Top 5 Reasons to Visit Alaska (and a Cool Slideshow!)

Click to see our Alaska slideshow

I feel like I’m doing the great state of Alaska a disservice by limiting this list to five reasons, but “7,000,000 Reasons to Visit Alaska” would have been a bit excessive.

Alaska is by far the largest American state, and there is a LOT more to this place than snow and whale blubber.

1.) Great Outdoors/Final Frontier. If you’re a nature lover, Alaska is where you want to be. It’s an unspoiled wilderness boasting secluded bays and coves; lush temperate rain forest; mountains; caves and rocky islands; glowing blue glaciers; quaint fishing towns… not to mention abundant wildlife, like eagles, brown and black bears, humpback and orca whales, sea lions, seals, moose, caribou, deer, elk, otters, etc.

2.) An Active Family’s Dream-Come-True.
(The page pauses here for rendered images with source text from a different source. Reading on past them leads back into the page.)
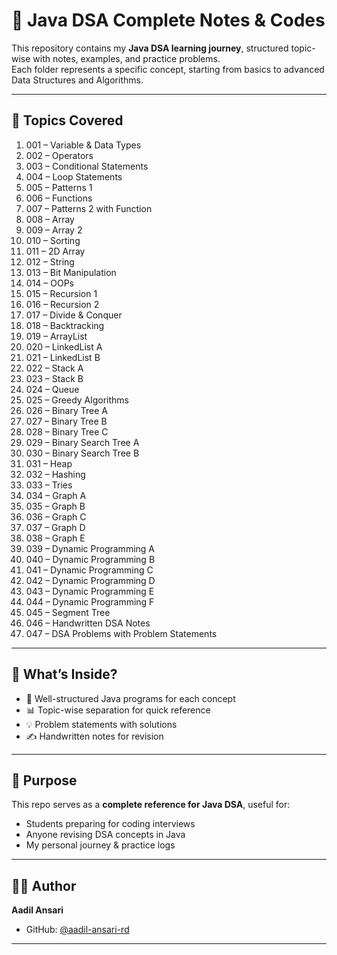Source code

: # 📘 Java DSA Complete Notes & Codes  

This repository contains my **Java DSA learning journey**, structured topic-wise with notes, examples, and practice problems.  
Each folder represents a specific concept, starting from basics to advanced Data Structures and Algorithms.  

---

## 📂 Topics Covered  

1. 001 – Variable & Data Types  
2. 002 – Operators  
3. 003 – Conditional Statements  
4. 004 – Loop Statements  
5. 005 – Patterns 1  
6. 006 – Functions  
7. 007 – Patterns 2 with Function  
8. 008 – Array  
9. 009 – Array 2  
10. 010 – Sorting  
11. 011 – 2D Array  
12. 012 – String  
13. 013 – Bit Manipulation  
14. 014 – OOPs  
15. 015 – Recursion 1  
16. 016 – Recursion 2  
17. 017 – Divide & Conquer  
18. 018 – Backtracking  
19. 019 – ArrayList  
20. 020 – LinkedList A  
21. 021 – LinkedList B  
22. 022 – Stack A  
23. 023 – Stack B  
24. 024 – Queue  
25. 025 – Greedy Algorithms  
26. 026 – Binary Tree A  
27. 027 – Binary Tree B  
28. 028 – Binary Tree C  
29. 029 – Binary Search Tree A  
30. 030 – Binary Search Tree B  
31. 031 – Heap  
32. 032 – Hashing  
33. 033 – Tries  
34. 034 – Graph A  
35. 035 – Graph B  
36. 036 – Graph C  
37. 037 – Graph D  
38. 038 – Graph E  
39. 039 – Dynamic Programming A  
40. 040 – Dynamic Programming B  
41. 041 – Dynamic Programming C  
42. 042 – Dynamic Programming D  
43. 043 – Dynamic Programming E  
44. 044 – Dynamic Programming F  
45. 045 – Segment Tree  
46. 046 – Handwritten DSA Notes  
47. 047 – DSA Problems with Problem Statements  

---

## 📑 What’s Inside?  
- 📝 Well-structured Java programs for each concept  
- 📊 Topic-wise separation for quick reference  
- 💡 Problem statements with solutions  
- ✍️ Handwritten notes for revision  

---

## 🎯 Purpose  
This repo serves as a **complete reference for Java DSA**, useful for:  
- Students preparing for coding interviews  
- Anyone revising DSA concepts in Java  
- My personal journey & practice logs  

---

## 👨‍💻 Author  
**Aadil Ansari**  
- GitHub: [@aadil-ansari-rd](https://github.com/aadil-ansari-rd)  
  

---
For the outdoorsy, adventurous family looking for some fun bonding time, it doesn’t get any better than Alaska. You’ll cruise in style around floating chunks of ice in the Inside Passage, stopping throughout to explore via kayak or skiff, swim and snorkel, hike forest trails and enormous glaciers, fly over an icefield by helicopter and even ride a real dogsled.

3.) Rich History and Native Culture. Alaska is brimming with fascinating history and unique culture. The place hearkens back to an exciting time in American history, when ambitious people ventured west to the great frontier in search of gold and great fortunes. And your family will get a taste of some of Alaska’s indigenous culture, visiting the authentic native Tlingit village of Klawock and learning about the traditional art of carving colorful totem poles.

4.) Pleasant, Refreshing Summer Climate. The summers in Southeast Alaska are typically pretty mild, with temperatures often in the high-50s to mid-60s. It can be very nice to get away from the heat and humidity of your home city and enjoy the comfort of a mild coastal climate with crisp, clean air and ocean breezes.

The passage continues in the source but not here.